Nah. "Cogito, ergo sum" is obviously wrong if we think about it for even a moment. It's a thought terminating tautology at best.

A) Just because there is thinking it does not follow that there is an "I" doing it.

B) Perceiving something does not in and of itself prove that either the thing or the perciever are "real". Some things are real without being perceived, and some things are perceived that aren't real.

C) Even if we grant the reality of the "I", What is the thing that is perceiving the "I" which is doing the thinking? We cant trust something that may be a faulty instrument to report on its own actions.So we can't actually be sure that we are thinking and not just falsly remembering that we once thought. See rootkits for an example. If we're starting from first principles (as Descartes intended) we immediately fail because we require an outside observer.

D)Etc.

Basically every major philosopher since Desacrtes has already had a go at this one.
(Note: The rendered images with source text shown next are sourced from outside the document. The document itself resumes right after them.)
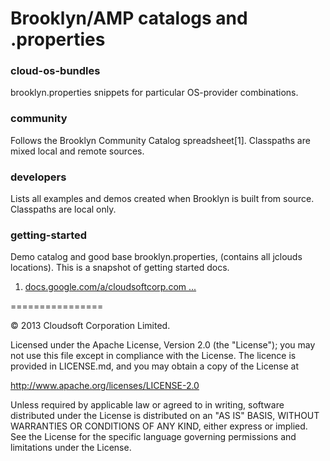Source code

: # Brooklyn/AMP catalogs and .properties

### cloud-os-bundles
brooklyn.properties snippets for particular OS-provider combinations.

### community
Follows the Brooklyn Community Catalog spreadsheet[1]. Classpaths are mixed local and remote sources.

### developers
Lists all examples and demos created when Brooklyn is built from source. Classpaths are local only.

### getting-started
Demo catalog and good base brooklyn.properties, (contains all jclouds locations). This is a snapshot of getting started docs.



1. [docs.google.com/a/cloudsoftcorp.com ...](https://docs.google.com/a/cloudsoftcorp.com/spreadsheet/ccc?key=0AnXurVLRa7pIdEhzR1lkYVNlYzU4ZFRQblNtaVdTVHc#gid=0)




================

&copy; 2013 Cloudsoft Corporation Limited.

Licensed under the Apache License, Version 2.0 (the "License"); you may not use this file except in compliance with the License. The licence is provided in LICENSE.md, and you may obtain a copy of the License at

http://www.apache.org/licenses/LICENSE-2.0

Unless required by applicable law or agreed to in writing, software distributed under the License is distributed on an "AS IS" BASIS, WITHOUT WARRANTIES OR CONDITIONS OF ANY KIND, either express or implied. See the License for the specific language governing permissions and limitations under the License.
I'm sure there are better arguments against it out there already. These are just the few that spring to mind.

Really, its just the place where Descartes gave up, not a universal truth of some sort.


Replies

estearumlast Saturday at 10:33 PM

I didn’t argue “I think therefore I am.”

I argued “experience therefore consciousness.”

No “I” nor “think” nor “am”

To use your language, perceiving something does in fact necessarily imply there is perception happening.

You’re jumping to Descartes (who was wrong), I am pointing to Nagel (who is correct but not in a way that’s very helpful answering the corollary questions of consciousness)

You presumably know consciousness exists at least in the case of you. I know it exists in the case of me. It’s probably reasonable for each of us to assume it exists in the case of each other.